▸ TASK INPUT:

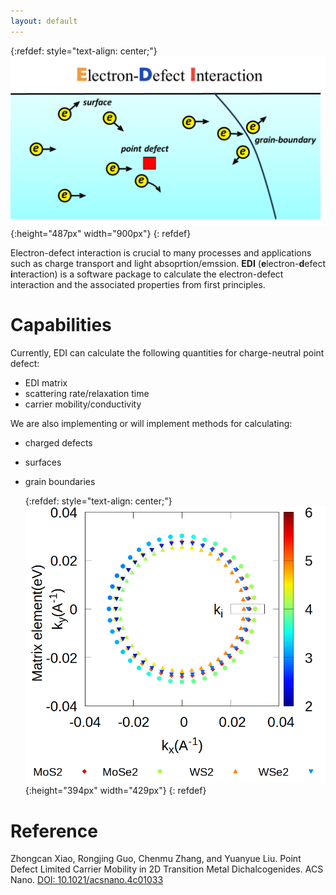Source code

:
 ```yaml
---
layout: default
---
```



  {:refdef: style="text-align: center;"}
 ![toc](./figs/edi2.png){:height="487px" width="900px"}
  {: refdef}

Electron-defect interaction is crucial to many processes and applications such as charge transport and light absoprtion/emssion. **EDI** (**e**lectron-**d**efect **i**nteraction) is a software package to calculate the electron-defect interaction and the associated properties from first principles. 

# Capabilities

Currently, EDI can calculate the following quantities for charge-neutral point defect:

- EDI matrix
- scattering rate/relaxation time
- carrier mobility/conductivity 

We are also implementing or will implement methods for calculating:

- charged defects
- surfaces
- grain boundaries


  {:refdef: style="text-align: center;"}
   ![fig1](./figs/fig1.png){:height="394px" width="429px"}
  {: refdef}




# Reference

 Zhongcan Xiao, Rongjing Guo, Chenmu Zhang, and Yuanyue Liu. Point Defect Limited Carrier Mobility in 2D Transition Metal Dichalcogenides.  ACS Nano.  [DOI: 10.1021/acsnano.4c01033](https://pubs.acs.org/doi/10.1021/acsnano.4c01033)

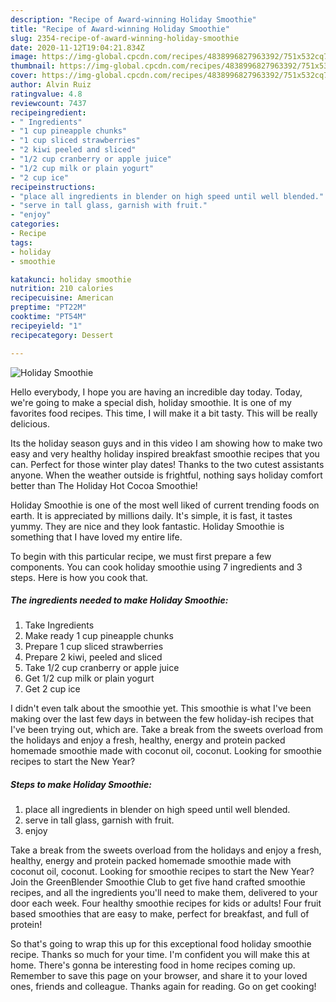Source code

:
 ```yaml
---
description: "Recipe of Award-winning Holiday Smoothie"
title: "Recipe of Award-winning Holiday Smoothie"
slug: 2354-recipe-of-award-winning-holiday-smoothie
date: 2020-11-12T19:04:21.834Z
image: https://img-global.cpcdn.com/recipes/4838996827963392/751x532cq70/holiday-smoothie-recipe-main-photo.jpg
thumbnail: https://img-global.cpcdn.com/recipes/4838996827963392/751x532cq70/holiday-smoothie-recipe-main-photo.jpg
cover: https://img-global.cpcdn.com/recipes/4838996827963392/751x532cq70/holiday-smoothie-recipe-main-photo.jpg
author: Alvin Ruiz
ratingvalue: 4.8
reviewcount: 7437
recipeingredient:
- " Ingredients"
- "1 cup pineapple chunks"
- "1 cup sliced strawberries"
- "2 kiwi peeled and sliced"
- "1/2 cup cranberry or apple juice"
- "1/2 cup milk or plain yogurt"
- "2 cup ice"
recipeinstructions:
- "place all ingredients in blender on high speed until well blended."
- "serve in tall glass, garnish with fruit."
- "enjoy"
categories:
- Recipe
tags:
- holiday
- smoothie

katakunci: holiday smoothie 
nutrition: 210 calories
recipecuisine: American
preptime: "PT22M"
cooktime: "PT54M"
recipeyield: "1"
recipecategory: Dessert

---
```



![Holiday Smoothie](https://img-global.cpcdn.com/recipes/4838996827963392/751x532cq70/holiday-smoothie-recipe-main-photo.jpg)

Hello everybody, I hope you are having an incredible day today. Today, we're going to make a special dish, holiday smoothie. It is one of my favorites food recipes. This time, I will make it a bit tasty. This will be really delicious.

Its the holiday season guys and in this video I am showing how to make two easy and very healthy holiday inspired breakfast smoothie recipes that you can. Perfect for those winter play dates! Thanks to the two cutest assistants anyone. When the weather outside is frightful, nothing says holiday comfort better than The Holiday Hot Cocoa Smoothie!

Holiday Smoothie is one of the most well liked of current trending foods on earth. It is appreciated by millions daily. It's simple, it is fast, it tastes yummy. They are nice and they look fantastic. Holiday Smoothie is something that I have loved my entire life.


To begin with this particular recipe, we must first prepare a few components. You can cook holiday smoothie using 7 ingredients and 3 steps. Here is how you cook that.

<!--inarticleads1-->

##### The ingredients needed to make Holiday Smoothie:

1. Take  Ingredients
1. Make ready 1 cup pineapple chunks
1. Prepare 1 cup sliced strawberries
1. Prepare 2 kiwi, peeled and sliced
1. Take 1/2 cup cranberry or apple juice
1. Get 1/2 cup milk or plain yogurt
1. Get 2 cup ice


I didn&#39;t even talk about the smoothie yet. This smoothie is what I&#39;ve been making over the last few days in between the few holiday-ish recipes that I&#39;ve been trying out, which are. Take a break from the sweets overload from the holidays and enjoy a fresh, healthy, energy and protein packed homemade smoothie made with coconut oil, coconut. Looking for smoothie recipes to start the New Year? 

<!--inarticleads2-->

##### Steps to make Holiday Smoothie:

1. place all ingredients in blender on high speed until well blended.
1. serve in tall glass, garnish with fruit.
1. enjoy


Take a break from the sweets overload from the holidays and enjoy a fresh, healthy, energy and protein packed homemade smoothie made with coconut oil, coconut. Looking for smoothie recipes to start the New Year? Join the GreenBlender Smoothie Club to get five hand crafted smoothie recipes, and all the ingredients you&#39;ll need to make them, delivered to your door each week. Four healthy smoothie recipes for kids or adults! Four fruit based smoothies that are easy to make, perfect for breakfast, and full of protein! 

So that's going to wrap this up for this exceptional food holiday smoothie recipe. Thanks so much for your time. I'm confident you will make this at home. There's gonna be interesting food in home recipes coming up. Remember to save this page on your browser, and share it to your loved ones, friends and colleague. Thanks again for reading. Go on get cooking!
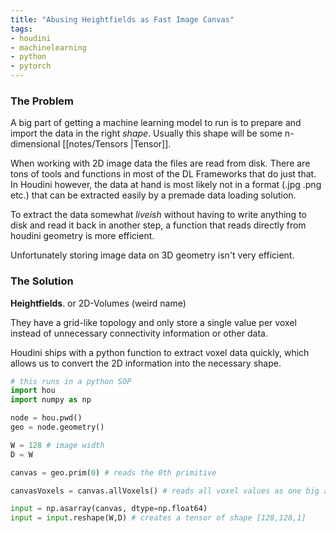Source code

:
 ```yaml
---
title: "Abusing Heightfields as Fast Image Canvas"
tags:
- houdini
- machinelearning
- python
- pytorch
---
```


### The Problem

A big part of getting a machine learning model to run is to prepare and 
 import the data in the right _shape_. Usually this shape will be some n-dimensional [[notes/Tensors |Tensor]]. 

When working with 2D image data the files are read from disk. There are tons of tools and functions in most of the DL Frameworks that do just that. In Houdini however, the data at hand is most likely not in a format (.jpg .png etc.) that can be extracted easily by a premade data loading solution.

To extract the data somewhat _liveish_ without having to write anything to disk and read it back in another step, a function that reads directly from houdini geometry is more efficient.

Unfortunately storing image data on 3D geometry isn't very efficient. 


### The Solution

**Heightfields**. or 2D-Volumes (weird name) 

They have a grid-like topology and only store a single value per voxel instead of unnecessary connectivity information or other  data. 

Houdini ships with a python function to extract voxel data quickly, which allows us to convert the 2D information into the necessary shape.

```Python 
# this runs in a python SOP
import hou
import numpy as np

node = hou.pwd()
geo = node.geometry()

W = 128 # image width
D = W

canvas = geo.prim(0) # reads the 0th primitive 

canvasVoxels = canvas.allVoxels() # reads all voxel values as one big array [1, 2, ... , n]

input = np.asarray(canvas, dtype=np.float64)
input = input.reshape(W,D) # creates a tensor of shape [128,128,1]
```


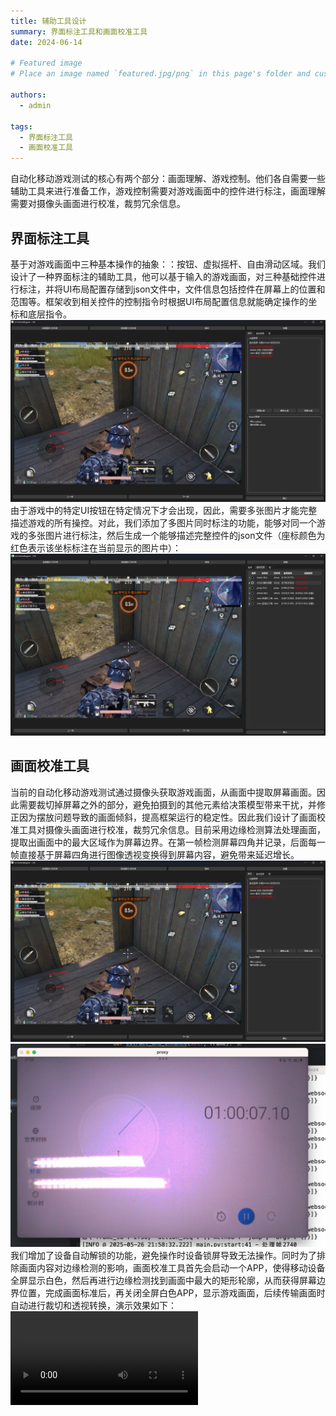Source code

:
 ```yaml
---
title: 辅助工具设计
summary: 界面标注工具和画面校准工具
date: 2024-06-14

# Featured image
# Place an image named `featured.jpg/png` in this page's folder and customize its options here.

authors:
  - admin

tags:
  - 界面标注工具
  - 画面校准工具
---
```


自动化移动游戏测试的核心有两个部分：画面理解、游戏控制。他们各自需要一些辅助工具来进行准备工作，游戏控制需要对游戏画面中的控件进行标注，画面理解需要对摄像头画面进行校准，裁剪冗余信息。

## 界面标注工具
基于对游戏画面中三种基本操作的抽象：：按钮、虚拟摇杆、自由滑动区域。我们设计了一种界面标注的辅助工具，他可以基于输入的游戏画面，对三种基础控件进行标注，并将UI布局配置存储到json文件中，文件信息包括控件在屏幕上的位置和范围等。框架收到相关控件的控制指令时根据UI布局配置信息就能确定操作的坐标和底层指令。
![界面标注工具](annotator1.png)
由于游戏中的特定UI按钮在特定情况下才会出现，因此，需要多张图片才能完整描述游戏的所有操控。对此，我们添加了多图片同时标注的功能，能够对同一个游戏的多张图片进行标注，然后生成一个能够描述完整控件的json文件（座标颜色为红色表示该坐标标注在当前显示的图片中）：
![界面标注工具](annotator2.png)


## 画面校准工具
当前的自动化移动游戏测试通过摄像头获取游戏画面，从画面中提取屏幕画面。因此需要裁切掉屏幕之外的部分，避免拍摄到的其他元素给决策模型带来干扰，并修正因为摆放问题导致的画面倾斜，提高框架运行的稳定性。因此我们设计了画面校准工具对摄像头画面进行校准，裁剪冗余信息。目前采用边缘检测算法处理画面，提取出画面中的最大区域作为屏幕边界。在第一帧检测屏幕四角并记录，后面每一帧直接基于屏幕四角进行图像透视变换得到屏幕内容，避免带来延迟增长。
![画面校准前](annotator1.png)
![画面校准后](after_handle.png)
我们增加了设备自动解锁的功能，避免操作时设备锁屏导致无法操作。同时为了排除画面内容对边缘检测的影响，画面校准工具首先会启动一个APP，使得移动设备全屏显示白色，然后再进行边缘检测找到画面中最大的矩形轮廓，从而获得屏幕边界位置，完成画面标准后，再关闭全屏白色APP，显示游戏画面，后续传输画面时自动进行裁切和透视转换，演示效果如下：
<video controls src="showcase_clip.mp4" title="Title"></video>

--

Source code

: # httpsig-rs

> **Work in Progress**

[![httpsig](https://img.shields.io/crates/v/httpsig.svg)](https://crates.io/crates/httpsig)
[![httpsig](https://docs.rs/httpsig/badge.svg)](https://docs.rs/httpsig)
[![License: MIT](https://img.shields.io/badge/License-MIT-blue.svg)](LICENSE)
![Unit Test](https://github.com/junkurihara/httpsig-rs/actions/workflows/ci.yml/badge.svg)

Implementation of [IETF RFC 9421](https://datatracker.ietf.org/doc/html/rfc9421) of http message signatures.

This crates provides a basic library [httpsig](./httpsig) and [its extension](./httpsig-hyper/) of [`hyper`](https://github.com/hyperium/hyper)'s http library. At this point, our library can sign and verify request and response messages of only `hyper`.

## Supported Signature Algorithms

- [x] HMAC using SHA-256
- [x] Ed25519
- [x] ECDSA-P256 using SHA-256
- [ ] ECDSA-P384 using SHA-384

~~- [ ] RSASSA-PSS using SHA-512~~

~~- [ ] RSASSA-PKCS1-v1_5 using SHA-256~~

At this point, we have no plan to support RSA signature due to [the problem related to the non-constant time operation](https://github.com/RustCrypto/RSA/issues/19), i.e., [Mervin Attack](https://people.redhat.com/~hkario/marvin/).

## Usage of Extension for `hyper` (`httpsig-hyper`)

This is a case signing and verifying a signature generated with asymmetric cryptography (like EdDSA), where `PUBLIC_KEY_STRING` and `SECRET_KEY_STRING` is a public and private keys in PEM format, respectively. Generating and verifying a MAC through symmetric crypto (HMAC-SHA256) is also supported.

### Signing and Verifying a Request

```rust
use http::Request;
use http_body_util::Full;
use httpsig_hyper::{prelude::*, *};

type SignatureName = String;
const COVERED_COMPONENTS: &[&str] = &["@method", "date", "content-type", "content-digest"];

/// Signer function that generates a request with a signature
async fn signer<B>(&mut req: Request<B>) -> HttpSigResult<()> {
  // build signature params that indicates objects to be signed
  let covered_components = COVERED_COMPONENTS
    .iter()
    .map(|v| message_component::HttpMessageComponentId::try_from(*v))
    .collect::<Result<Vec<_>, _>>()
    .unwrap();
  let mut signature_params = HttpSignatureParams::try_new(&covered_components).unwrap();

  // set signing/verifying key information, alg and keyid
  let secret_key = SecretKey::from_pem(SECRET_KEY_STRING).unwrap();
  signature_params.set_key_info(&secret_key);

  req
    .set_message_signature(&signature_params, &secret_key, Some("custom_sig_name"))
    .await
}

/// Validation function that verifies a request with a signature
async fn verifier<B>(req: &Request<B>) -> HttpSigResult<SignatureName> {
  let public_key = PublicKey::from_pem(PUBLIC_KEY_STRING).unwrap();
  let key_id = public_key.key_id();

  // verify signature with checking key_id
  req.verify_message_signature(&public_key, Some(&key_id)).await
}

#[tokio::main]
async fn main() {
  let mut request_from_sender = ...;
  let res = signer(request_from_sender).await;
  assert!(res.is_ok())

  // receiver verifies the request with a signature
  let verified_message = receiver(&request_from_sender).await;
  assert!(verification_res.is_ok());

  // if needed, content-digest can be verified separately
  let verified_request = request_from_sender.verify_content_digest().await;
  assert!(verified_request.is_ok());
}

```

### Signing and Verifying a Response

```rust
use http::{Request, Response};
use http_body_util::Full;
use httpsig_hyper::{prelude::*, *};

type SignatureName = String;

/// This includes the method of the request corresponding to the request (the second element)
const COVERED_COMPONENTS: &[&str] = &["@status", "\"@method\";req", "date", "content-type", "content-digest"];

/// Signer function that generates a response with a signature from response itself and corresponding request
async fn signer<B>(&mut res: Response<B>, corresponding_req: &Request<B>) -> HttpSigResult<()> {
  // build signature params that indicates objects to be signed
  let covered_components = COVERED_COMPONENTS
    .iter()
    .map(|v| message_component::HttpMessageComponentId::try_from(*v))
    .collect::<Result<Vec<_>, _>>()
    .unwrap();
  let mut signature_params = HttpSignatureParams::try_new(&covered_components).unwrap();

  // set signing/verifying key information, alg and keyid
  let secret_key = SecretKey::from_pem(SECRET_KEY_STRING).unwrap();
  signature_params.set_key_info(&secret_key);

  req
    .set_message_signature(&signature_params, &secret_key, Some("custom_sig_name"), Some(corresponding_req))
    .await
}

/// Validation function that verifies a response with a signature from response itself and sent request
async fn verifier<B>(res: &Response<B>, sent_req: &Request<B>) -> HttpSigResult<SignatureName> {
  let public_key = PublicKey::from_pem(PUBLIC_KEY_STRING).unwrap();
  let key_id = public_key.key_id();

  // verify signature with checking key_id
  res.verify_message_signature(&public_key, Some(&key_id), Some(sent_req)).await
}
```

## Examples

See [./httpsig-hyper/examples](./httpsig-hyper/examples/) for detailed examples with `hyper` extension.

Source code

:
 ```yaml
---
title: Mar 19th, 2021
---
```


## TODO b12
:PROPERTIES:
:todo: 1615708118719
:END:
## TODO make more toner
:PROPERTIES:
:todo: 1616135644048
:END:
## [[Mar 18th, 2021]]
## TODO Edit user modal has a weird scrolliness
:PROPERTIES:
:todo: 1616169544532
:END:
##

▸ PROBLEM TO SOLVE:
Filter the entries down to the lines containing "verifier". Copy each of those lines.

▸ OUTPUT FOR THIS TASK:
async fn verifier<B>(req: &Request<B>) -> HttpSigResult<SignatureName> {
async fn verifier<B>(res: &Response<B>, sent_req: &Request<B>) -> HttpSigResult<SignatureName> {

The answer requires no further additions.